### Source texts of formatted documents
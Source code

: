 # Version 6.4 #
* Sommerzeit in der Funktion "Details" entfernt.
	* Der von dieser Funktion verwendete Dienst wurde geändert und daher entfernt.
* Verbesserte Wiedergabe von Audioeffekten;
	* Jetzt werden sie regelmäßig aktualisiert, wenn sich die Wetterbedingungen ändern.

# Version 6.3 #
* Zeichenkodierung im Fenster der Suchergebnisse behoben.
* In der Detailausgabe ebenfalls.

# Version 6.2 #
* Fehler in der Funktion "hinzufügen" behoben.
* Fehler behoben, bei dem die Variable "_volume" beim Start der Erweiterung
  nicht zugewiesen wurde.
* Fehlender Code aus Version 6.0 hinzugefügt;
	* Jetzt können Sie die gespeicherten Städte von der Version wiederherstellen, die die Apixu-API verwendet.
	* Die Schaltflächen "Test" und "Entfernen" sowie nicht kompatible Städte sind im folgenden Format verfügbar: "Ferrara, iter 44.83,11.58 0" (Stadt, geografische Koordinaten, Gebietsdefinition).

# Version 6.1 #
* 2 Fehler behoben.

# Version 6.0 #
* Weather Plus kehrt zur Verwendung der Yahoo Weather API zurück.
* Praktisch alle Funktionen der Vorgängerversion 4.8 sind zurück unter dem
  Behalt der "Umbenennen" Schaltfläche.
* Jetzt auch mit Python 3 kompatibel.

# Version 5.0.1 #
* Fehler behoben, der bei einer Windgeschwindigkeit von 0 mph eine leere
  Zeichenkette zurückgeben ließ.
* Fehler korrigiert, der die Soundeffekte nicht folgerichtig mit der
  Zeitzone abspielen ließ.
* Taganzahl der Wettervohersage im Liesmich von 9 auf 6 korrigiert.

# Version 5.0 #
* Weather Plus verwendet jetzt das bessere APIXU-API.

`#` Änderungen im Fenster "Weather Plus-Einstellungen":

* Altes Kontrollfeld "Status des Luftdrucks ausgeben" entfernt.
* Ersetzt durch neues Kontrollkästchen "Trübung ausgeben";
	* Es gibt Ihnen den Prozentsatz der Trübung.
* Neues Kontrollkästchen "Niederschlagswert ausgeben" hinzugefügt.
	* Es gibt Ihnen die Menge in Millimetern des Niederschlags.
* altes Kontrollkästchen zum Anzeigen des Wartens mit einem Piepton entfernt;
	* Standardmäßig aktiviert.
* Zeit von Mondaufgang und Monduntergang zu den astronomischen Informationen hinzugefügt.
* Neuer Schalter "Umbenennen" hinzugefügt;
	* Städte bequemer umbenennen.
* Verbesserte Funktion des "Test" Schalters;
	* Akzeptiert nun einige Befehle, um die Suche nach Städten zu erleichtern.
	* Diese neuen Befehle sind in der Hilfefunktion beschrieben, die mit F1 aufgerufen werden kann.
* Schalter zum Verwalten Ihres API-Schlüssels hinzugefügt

### Directions for this task
From the records above, quote only the lines running from the line with "geografische Koordinaten, Gebietsdefinition)." to the line with "Weather API zurück.", both lines included.

### Response below
	* Die Schaltflächen "Test" und "Entfernen" sowie nicht kompatible Städte sind im folgenden Format verfügbar: "Ferrara, iter 44.83,11.58 0" (Stadt, geografische Koordinaten, Gebietsdefinition).

# Version 6.1 #
* 2 Fehler behoben.

# Version 6.0 #
* Weather Plus kehrt zur Verwendung der Yahoo Weather API zurück.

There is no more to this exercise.